TASK REQUIREMENTS >> Below are some entries. Repeat exactly the lines from the one with "The brightest glance" through the one with "But were that", and only those.

(Records drawn from a dataset)
"""

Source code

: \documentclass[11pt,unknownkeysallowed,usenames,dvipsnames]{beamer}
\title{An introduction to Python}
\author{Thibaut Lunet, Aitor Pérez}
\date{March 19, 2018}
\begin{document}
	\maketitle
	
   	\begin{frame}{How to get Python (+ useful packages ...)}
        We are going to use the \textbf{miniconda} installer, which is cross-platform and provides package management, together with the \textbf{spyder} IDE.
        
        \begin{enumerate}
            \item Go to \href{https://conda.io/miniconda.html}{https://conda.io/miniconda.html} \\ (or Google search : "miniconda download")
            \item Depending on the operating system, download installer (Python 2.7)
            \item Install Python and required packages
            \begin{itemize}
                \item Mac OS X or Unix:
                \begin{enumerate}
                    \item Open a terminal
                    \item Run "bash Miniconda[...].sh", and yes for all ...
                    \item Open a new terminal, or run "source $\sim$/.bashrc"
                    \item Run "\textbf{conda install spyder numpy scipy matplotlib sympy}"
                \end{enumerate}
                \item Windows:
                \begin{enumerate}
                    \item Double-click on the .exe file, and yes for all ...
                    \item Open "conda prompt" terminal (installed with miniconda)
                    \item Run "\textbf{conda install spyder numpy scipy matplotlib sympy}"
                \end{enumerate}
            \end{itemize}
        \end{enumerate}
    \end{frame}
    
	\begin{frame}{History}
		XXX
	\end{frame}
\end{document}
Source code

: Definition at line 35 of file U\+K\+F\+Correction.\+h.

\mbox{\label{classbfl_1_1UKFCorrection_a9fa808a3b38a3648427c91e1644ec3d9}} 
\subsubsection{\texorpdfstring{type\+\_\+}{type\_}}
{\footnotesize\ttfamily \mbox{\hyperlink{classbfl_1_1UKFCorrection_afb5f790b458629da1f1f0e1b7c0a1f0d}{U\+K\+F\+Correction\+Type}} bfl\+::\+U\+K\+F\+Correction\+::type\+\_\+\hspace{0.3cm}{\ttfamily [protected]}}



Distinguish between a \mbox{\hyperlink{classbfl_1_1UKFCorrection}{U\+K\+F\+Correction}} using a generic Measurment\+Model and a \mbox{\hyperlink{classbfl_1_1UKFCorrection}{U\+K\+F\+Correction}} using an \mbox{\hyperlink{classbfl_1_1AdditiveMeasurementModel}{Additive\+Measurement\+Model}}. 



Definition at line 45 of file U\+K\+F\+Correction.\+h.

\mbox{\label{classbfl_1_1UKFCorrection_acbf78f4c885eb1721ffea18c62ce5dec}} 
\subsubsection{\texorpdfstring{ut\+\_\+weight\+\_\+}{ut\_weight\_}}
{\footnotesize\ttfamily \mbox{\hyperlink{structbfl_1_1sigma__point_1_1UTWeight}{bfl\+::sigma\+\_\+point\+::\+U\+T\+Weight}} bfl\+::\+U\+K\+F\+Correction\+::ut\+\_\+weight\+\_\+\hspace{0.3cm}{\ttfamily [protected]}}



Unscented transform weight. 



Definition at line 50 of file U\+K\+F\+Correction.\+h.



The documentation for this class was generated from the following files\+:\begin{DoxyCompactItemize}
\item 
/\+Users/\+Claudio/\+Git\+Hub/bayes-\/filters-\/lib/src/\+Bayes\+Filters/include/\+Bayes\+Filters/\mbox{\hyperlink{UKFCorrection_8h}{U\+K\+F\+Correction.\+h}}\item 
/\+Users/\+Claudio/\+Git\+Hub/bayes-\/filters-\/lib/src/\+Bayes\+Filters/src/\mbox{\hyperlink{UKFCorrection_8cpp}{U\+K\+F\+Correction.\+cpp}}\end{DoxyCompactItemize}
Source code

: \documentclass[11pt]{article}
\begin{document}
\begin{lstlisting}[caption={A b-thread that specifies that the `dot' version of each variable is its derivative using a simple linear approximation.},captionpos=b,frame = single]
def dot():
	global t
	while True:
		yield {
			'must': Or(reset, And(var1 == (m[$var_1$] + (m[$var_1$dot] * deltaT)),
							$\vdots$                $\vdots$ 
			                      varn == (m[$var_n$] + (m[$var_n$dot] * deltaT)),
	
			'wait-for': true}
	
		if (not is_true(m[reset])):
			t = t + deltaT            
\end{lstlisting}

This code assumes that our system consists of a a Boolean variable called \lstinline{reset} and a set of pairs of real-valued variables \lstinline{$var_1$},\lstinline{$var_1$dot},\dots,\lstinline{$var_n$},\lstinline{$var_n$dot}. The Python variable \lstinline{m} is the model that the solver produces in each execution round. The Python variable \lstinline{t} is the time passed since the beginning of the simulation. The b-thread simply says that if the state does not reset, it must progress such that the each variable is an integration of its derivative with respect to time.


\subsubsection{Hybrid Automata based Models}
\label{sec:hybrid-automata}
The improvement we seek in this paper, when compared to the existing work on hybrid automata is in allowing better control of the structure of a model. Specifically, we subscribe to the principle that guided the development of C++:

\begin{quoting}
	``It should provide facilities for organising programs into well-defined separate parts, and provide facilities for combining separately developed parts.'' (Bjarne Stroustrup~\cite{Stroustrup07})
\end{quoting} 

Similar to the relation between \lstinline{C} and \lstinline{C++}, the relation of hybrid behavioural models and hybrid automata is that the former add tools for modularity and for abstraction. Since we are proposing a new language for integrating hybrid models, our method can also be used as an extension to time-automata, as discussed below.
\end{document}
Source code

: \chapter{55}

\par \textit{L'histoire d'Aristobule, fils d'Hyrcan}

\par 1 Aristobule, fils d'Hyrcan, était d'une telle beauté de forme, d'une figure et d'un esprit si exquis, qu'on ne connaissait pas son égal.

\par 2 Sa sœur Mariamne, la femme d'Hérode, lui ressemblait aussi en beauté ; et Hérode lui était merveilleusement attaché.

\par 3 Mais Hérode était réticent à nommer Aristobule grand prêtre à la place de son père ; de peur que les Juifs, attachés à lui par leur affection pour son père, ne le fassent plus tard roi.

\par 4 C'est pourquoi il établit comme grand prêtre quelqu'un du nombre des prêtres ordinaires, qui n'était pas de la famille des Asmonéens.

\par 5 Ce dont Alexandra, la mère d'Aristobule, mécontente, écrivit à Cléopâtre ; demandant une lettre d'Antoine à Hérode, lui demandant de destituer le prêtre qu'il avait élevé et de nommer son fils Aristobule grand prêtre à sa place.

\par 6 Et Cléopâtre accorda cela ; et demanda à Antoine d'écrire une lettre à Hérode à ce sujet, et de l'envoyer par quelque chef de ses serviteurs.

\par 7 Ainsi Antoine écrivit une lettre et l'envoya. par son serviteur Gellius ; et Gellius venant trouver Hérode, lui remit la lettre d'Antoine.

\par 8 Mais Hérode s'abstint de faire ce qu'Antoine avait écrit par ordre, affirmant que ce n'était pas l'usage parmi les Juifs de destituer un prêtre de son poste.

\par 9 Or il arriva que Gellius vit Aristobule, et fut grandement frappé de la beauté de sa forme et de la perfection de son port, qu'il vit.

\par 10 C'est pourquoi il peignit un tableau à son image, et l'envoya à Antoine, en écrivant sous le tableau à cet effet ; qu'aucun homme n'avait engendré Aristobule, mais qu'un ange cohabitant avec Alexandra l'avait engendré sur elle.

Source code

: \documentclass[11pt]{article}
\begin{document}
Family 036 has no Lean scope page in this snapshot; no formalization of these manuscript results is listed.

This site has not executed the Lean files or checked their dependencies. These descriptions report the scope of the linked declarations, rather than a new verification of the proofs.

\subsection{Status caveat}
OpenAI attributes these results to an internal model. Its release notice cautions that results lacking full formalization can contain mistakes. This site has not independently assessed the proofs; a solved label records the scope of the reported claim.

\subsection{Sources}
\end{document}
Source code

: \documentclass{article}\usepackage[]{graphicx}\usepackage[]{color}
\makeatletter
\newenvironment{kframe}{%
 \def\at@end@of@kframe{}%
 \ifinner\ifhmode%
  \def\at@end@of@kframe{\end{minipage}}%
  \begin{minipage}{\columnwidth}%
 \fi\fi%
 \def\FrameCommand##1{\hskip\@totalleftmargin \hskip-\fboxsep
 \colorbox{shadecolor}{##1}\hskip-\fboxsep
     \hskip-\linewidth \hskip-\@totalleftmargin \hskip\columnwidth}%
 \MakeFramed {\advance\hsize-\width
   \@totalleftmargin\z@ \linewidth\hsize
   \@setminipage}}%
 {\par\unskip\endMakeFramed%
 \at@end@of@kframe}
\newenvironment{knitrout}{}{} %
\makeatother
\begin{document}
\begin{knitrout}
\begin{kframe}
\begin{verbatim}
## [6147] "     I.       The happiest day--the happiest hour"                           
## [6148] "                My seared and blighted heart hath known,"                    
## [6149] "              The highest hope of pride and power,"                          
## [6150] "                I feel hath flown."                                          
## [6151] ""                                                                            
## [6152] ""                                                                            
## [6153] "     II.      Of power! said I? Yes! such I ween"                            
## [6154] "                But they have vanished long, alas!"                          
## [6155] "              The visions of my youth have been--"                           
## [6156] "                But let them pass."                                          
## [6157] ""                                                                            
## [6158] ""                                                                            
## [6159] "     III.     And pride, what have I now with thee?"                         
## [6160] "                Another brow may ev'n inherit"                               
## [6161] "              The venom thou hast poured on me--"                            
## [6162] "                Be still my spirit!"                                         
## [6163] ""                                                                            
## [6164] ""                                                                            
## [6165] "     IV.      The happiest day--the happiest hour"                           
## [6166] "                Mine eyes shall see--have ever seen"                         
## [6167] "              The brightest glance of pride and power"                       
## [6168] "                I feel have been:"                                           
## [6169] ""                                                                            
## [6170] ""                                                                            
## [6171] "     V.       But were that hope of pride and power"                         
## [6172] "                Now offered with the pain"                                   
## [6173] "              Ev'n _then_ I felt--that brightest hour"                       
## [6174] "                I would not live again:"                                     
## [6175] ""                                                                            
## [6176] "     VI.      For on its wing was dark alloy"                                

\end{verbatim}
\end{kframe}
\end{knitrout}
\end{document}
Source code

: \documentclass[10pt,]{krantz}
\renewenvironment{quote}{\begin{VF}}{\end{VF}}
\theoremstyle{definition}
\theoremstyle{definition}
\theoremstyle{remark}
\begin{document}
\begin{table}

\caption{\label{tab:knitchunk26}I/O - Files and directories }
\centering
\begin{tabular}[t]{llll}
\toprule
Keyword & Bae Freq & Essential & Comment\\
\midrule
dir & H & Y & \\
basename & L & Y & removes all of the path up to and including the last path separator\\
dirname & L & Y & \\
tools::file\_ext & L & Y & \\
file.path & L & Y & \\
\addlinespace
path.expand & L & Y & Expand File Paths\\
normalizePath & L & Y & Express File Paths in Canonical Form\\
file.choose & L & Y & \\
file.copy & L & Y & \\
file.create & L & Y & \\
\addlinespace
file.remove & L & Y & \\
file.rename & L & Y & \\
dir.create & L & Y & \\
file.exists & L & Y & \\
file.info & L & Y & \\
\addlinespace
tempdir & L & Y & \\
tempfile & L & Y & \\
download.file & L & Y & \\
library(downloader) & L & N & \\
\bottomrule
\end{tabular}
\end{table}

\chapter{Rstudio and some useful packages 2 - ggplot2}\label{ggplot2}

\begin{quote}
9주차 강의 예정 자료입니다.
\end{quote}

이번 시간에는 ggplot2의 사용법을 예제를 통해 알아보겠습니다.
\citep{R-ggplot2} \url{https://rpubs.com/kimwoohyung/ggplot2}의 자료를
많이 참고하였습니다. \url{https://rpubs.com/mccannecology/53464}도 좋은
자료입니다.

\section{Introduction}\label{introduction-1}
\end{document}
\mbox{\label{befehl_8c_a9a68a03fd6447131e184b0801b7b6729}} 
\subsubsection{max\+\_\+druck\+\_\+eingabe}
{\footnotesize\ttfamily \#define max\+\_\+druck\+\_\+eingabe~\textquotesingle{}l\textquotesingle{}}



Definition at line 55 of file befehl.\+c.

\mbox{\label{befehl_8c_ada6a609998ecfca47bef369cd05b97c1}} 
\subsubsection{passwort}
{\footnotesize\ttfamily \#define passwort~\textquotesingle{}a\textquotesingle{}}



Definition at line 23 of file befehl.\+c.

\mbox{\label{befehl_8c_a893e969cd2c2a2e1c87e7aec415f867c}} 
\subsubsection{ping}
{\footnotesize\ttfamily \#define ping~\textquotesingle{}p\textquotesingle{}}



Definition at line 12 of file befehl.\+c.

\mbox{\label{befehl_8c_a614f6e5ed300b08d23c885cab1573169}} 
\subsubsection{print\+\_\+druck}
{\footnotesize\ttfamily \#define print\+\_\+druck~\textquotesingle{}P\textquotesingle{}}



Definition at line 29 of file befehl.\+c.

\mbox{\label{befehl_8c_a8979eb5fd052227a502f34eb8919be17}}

"""

WRITTEN SOLUTION >>
## [6167] "              The brightest glance of pride and power"                       
## [6168] "                I feel have been:"                                           
## [6169] ""                                                                            
## [6170] ""                                                                            
## [6171] "     V.       But were that hope of pride and power"                         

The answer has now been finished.